This study addresses the persistent challenge that human–AI teams often fail to outperform their best individual member, owing to a lack of theoretical guidance on when complementary advantages can be achieved. By integrating signal detection theory with information theory, the authors derive tight performance bounds for confidence-based aggregation rules, establish a complementarity theorem alongside an impossibility result, and identify a threshold condition on error correlations that determines team superiority. The framework is extended to multiclass settings, revealing a scaling law for the correlation threshold. Theoretical predictions exhibit strong agreement with empirical results on ImageNet-16H and CIFAR-10H (R > 0.91), confirming both the validity of the multiclass threshold scaling and the robustness of the proposed approach.

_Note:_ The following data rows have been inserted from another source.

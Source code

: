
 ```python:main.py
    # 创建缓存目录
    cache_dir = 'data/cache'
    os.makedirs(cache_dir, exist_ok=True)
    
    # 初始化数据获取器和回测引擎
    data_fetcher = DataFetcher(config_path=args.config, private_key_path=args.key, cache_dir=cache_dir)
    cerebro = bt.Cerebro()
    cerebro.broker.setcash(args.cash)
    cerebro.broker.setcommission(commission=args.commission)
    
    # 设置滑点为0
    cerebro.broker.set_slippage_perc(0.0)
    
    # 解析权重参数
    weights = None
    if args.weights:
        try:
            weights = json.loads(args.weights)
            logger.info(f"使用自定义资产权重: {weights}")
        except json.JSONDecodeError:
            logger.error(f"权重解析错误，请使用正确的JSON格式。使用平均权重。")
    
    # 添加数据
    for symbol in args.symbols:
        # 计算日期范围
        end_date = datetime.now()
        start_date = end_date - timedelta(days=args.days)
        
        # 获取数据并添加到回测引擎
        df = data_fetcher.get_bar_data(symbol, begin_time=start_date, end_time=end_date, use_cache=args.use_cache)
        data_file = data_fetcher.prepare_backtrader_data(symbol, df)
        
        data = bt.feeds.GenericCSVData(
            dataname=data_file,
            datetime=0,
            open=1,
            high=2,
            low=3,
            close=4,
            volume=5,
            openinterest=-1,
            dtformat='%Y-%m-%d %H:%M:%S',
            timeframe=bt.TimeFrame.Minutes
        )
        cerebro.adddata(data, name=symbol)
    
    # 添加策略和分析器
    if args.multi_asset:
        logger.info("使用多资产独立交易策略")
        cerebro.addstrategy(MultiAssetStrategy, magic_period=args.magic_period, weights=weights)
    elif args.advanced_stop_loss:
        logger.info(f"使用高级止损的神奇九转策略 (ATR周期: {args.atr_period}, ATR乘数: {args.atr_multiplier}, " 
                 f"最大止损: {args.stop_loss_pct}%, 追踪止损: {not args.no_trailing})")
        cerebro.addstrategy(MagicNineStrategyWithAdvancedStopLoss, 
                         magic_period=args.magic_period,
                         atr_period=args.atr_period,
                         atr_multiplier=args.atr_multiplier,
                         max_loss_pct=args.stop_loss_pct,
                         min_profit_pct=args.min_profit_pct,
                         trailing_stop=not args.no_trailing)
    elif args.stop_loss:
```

Human-AI teams fail to outperform their best member in 70% of studies, yet no theory specifies when complementarity is achievable. We derive tight bounds for the broad class of confidence-based aggregation rules by integrating signal detection theory with information-theoretic analysis, yielding four results: (1) a complementarity theorem (teams outperform individuals iff error correlation $ρ_{HM} < ρ^*$, with $ρ^* \approx a$ in the symmetric near-chance regime); (2) minimax bounds showing gains scale as $Θ(\sqrt{Δd})$ with metacognitive sensitivity difference; (3) an impossibility result proving no confidence-based aggregation rule achieves complementarity when $ρ_{HM} \geq ρ^*$; and (4) multi-class generalization $ρ^*_K \approx ρ^*/\sqrt{K-1}$. Predictions match observed team accuracy ($R = 0.94$ on ImageNet-16H, $R = 0.91$ on CIFAR-10H) and the multi-class threshold scaling holds on human data ($R = 0.93$, $K = 16$), with robustness under non-Gaussian distributions. The framework explains why complementarity is rare and provides actionable design formulas; results apply to aggregation, not to interactive deliberation that generates novel answers.